In 1981, 35-year-old Manfredo Velásquez was married with four children. He worked as a primary school teacher while studying economics as a graduate student in Tegucigalpa. He also served as a leader of a socialist national student union.
On September 12, 1981, Velásquez was abducted from a street in downtown Tegucigalpa by seven heavily armed men in civilian clothes, two of whom were identified by witnesses as Sgt. José Isaías Vilorio and Lt. Flores Murillo. Velásquez was pushed into an unmarked white Ford and was never seen by his family and friends again.

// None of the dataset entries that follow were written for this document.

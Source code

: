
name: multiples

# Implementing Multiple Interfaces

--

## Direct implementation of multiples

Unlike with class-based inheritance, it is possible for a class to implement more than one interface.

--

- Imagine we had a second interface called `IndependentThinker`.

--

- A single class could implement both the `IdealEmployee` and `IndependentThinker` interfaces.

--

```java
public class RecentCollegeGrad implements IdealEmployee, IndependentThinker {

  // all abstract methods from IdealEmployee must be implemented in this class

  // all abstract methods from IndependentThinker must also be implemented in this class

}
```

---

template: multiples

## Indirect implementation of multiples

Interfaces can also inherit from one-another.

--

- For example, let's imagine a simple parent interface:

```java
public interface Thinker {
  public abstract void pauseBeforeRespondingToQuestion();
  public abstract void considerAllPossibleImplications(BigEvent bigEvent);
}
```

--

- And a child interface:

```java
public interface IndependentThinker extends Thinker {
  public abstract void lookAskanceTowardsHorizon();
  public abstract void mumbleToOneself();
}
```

A few days after the abduction, members of the Velásquez family filed a habeas corpus petition and eventually sought aid from the U.S. Embassy. None of their efforts succeeded in locating Manfredo.
According to sworn testimony, Manfredo Velásquez was transported by his abductors to a secret detention center, where he was tortured. A fellow detainee named Leopoldo Aguilar is believed to be the last person to speak with Manfredo Velásquez.
In a sworn deposition, Aguilar stated that he was detained in September 1981 and taken to the DNI headquarters in Tegucigalpa, over which Lopez Grijalba exercised command and control. Later, Aguilar was transported by a man whom he knew to be a DNI agent, to a house some distance away. At that house, Aguilar was tortured.
One day, Aguilar heard a man’s voice call out from an adjacent room. Although Aguilar could not see this man, he heard him say, in a pained voice, "Help me, fellow. My name is Manfredo Velásquez." At some later date, Manfredo Velásquez was murdered on the orders of the director of the DNI, Colonel Lopez Grijalba.
When the family of Manfredo Velásquez inquired about his whereabouts, the Armed Forces denied all knowledge of his disappearance. CJA client Zenaida Velásquez personally met with Colonel Lopez Grijalba, who denied having any knowledge of Manfredo Velásquez. Lopez Grijalba promised to investigate his whereabouts, but never initiated any investigation.
On Oct. 7, 1981, the family of Manfredo Velásquez submitted a petition against the state of Honduras to the Inter-American Commission on Human Rights, a body of the Organization of American States. In 1986, the commission referred the Velásquez case and several other forced disappearances cases to the Inter-American Court of Human Rights.
In July 1988, the Inter-American Court of Human Rights found Honduras responsible for Velásquez’s disappearance.